On Oct. 14, Morse received a letter from Anne Lewis, the general council for the Georgia Republican Party, telling her to stop distributing altered Georgia Republican Party door hangers.
The altered hangers encourage voters to vote for Republican candidates in state-wide elections but have one sticker with a picture of Morse and U.S. Rep. Jack Kingston and another label that lists Morse as “Republican * WRITE-IN candidate.”
Lewis, of Strickland, Brockington, Lewis LLC law firm in Atlanta, explained on Monday that Morse represented herself as the Republican candidate for the District 4 seat when someone else won the primary.
“She’s not the Republican candidate in that race,” Lewis said. “We only have one, we can only have one in every race, and that’s Butch Broome.”
Morse, in an e-mail, wrote that she has never described herself as “the” official Republican candidate.
“I am a Republican by party affiliation,” she wrote, “in this election I am a Republican who is a Write-In-Candidate.”
The Georgia Republican Party also said it would take legal action if Morse did not stop handing out the door hangers, Lewis wrote in the Oct. 14 letter. On Monday, Lewis said she couldn’t comment further.
Morse said she has complied with the attorney’s request. In a written statement, she claimed that she didn’t know that what she was doing was wrong and saw no harm in promoting Republican candidates with her included.
“There was no attempt to deceive anyone,” Morse wrote. “Full disclosure was quite evident on my label.”  

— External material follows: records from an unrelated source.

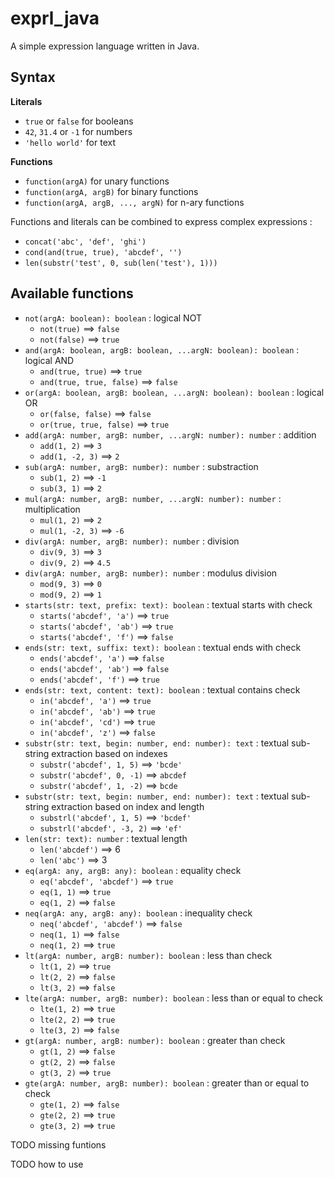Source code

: # exprl_java
A simple expression language written in Java.

## Syntax

**Literals**

- `true` or `false` for booleans
- `42`, `31.4` or `-1` for numbers
- `'hello world'` for text

**Functions**

- `function(argA)` for unary functions
- `function(argA, argB)` for binary functions
- `function(argA, argB, ..., argN)` for n-ary functions

Functions and literals can be combined to express complex expressions :

- `concat('abc', 'def', 'ghi')`
- `cond(and(true, true), 'abcdef', '')`
- `len(substr('test', 0, sub(len('test'), 1)))`

## Available functions

- `not(argA: boolean): boolean` : logical NOT
  - `not(true)` ==> `false`
  - `not(false)` ==> `true`
- `and(argA: boolean, argB: boolean, ...argN: boolean): boolean` : logical AND
  - `and(true, true)` ==> `true`
  - `and(true, true, false)` ==> `false`
- `or(argA: boolean, argB: boolean, ...argN: boolean): boolean` : logical OR
  - `or(false, false)` ==> `false`
  - `or(true, true, false)` ==> `true`
- `add(argA: number, argB: number, ...argN: number): number` : addition
  - `add(1, 2)` ==> `3`
  - `add(1, -2, 3)` ==> `2`
- `sub(argA: number, argB: number): number` : substraction
  - `sub(1, 2)` ==> `-1`
  - `sub(3, 1)` ==> `2`
- `mul(argA: number, argB: number, ...argN: number): number` : multiplication
  - `mul(1, 2)` ==> `2`
  - `mul(1, -2, 3)` ==> `-6`
- `div(argA: number, argB: number): number` : division
  - `div(9, 3)` ==> `3`
  - `div(9, 2)` ==> `4.5`
- `div(argA: number, argB: number): number` : modulus division
  - `mod(9, 3)` ==> `0`
  - `mod(9, 2)` ==> `1`
- `starts(str: text, prefix: text): boolean` : textual starts with check
  - `starts('abcdef', 'a')` ==> `true`
  - `starts('abcdef', 'ab')` ==> `true`
  - `starts('abcdef', 'f')` ==> `false`
- `ends(str: text, suffix: text): boolean` : textual ends with check
  - `ends('abcdef', 'a')` ==> `false`
  - `ends('abcdef', 'ab')` ==> `false`
  - `ends('abcdef', 'f')` ==> `true`
- `ends(str: text, content: text): boolean` : textual contains check
  - `in('abcdef', 'a')` ==> `true`
  - `in('abcdef', 'ab')` ==> `true`
  - `in('abcdef', 'cd')` ==> `true`
  - `in('abcdef', 'z')` ==> `false`
- `substr(str: text, begin: number, end: number): text` : textual sub-string extraction based on indexes
  - `substr('abcdef', 1, 5)` ==> `'bcde'`
  - `substr('abcdef', 0, -1)` ==> `abcdef`
  - `substr('abcdef', 1, -2)` ==> `bcde`
- `substr(str: text, begin: number, end: number): text` : textual sub-string extraction based on index and length
  - `substrl('abcdef', 1, 5)` ==> `'bcdef'`
  - `substrl('abcdef', -3, 2)` ==> `'ef'`
- `len(str: text): number` : textual length
  - `len('abcdef')` ==> 6
  - `len('abc')` ==> 3
- `eq(argA: any, argB: any): boolean` : equality check
  - `eq('abcdef', 'abcdef')` ==> `true`
  - `eq(1, 1)` ==> `true`
  - `eq(1, 2)` ==> `false`
- `neq(argA: any, argB: any): boolean` : inequality check
  - `neq('abcdef', 'abcdef')` ==> `false`
  - `neq(1, 1)` ==> `false`
  - `neq(1, 2)` ==> `true`
- `lt(argA: number, argB: number): boolean` : less than check
  - `lt(1, 2)` ==> `true`
  - `lt(2, 2)` ==> `false`
  - `lt(3, 2)` ==> `false`
- `lte(argA: number, argB: number): boolean` : less than or equal to check
  - `lte(1, 2)` ==> `true`
  - `lte(2, 2)` ==> `true`
  - `lte(3, 2)` ==> `false`
- `gt(argA: number, argB: number): boolean` : greater than check
  - `gt(1, 2)` ==> `false`
  - `gt(2, 2)` ==> `false`
  - `gt(3, 2)` ==> `true`
- `gte(argA: number, argB: number): boolean` : greater than or equal to check
  - `gte(1, 2)` ==> `false`
  - `gte(2, 2)` ==> `true`
  - `gte(3, 2)` ==> `true`
 
TODO missing funtions

TODO how to use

Lewis wrote in the cease and desist letter that Morse has every right to be a write-in candidate, but she is misleading voters to think that she running on the Republican ticket.

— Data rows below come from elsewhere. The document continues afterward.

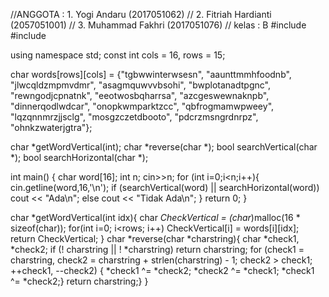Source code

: //ANGGOTA : 1. Yogi Andaru (2017051062)
        //  2. Fitriah Hardianti (2057051001)
       //   3. Muhammad Fakhri (2017051076)
// kelas : B
#include <iostream>
#include <cstring>

using namespace std;
const int cols = 16, rows = 15;

 char words[rows][cols] = {"tgbwwinterwsesn",
                                "aaunttmmhfoodnb",
                                "jlwcqldzmpmvdmr",
                                "asagmquwvvbsohi",
                                "bwplotanadtpgnc",
                                "rewngodjcpnatnk",
                                "eeotwosbqharrsa",
                                "azcgeswewnaknpb",
                                "dinnerqodlwdcar",
                                "onopkwmparktzcc",
                                "qbfrogmamwpweey",
                                "lqzqnnmrzjjsclg",
                                "mosgzczetdbooto",
                                "pdcrzmsngrdnrpz",
                                "ohnkzwaterjgtra"};

char *getWordVertical(int);
char *reverse(char *);
bool searchVertical(char *);
bool searchHorizontal(char *);


int main()
{
    char word[16];
    int n;
    cin>>n;
    for (int i=0;i<n;i++){
        cin.getline(word,16,'\n');
        if (searchVertical(word) || searchHorizontal(word))
            cout << "Ada\n";
        else 
            cout << "Tidak Ada\n";
    }
    return 0;
}

char *getWordVertical(int idx){
	char *CheckVertical = (char*)malloc(16 * sizeof(char));
	for(int i=0; i<rows; i++)
		CheckVertical[i] = words[i][idx];
	return CheckVertical;
  }
  char *reverse(char *charstring){
	char *check1, *check2;
      if (! charstring || ! *charstring)
            return charstring;
      for (check1 = charstring, check2 = charstring + strlen(charstring) - 1; check2 > check1; ++check1, --check2)
      {
        *check1 ^= *check2;
        *check2 ^= *check1;
        *check1 ^= *check2;}
      return charstring;}
        }
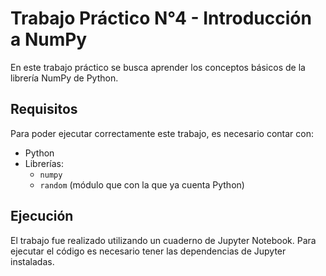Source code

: # Trabajo Práctico N°4 - Introducción a NumPy

En este trabajo práctico se busca aprender los conceptos básicos de la librería NumPy de Python.

## Requisitos

Para poder ejecutar correctamente este trabajo, es necesario contar con:

- Python
- Librerías:
  - `numpy`
  - `random` (módulo que con la que ya cuenta Python)

## Ejecución

El trabajo fue realizado utilizando un cuaderno de Jupyter Notebook. Para ejecutar el código es necesario tener las dependencias de Jupyter instaladas.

“Just to be clear, you are not authorized to alter the Georgia Republican Party door hanger (or any other material produced and paid for by the Georgia Republican Party) nor are you authorized to represent that you are the republican candidate for that office,” the letter reads. “Do not distribute any more of the altered door hangers and please return all of the door hangers still in your possession to the Bryan County Republican Party Office immediately.”
Morse wrote in an e-mail that she did return the flyers.

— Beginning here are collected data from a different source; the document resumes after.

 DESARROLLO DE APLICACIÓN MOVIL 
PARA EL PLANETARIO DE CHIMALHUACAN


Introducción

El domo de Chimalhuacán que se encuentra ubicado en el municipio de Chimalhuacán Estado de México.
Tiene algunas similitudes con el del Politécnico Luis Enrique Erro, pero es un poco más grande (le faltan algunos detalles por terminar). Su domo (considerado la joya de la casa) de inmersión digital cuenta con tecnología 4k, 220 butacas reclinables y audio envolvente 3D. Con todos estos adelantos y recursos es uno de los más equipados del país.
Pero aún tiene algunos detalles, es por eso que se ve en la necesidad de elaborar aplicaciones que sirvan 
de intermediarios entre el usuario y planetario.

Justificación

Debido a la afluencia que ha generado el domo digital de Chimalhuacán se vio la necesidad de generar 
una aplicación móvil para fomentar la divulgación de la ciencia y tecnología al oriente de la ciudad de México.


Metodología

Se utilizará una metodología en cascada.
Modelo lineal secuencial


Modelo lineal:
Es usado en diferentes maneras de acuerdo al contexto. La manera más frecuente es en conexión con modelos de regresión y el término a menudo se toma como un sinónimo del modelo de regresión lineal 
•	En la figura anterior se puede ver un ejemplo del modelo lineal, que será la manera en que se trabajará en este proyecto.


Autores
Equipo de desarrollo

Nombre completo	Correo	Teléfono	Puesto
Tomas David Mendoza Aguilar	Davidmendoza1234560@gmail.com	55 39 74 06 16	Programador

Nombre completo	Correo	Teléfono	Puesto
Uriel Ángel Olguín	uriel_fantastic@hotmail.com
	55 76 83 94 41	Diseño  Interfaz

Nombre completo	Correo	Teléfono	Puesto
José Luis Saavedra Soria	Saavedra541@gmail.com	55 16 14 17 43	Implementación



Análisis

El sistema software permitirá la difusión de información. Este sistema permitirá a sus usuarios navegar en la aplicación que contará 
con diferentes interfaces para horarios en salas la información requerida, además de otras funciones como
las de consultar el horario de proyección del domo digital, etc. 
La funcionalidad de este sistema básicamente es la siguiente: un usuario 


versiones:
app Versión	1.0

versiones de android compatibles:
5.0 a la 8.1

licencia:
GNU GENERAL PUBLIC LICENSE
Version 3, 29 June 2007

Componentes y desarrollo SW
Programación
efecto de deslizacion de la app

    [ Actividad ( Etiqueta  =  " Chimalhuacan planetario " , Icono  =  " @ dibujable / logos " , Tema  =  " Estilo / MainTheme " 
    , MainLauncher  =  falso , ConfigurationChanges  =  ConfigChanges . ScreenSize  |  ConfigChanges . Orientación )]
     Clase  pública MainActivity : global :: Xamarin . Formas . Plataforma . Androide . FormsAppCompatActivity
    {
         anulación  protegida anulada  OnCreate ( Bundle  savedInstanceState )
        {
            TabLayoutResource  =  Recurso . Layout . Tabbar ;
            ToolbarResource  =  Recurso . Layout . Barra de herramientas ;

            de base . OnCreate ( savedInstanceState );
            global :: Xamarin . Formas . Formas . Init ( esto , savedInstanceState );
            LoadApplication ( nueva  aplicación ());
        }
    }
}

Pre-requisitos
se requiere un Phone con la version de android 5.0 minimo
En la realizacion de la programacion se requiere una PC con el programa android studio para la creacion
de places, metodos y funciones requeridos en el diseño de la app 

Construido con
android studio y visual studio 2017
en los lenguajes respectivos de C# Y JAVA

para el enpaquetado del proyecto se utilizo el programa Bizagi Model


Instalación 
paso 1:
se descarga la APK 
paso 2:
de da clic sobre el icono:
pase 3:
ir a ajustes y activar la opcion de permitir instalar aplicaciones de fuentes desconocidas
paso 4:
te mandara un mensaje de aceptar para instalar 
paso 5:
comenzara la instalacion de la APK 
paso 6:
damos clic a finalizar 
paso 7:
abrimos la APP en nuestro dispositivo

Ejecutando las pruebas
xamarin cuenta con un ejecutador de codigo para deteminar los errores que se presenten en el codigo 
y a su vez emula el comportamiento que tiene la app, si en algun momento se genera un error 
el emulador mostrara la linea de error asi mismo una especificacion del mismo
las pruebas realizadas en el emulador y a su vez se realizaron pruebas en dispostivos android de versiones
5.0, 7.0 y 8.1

Also this week, the Bryan County Republican Party published a letter from Sue Everhart, the chairman of the Georgia Republican Party, as an advertisement in The News, assuring Broome that he is the only candidate that the state Republican Party supports. The letter was dated Oct. 14, according to Lewis.
The controversy over Morse’s flyers started last week when Larry Barker, the head of the Bryan County Republican Party, found out that Morse was affixing the stickers on the door hangers. He said that he alerted the Georgia Republican Party on Wednesday, Oct. 13.
Barker declined to comment on the situation, saying that the dispute involves state Republican Party material and rules.
Broome also declined to comment, saying that he didn’t want to get involved in the situation even though he knows it does affect him.
“That is between her and the state GOP,” he said.
Morse qualified in September as a write-in candidate for the District 4 seat in the Bryan County Board of Commissioners race after her husband, Chris Morse, lost the primary against Broome in July. The election is Nov. 2.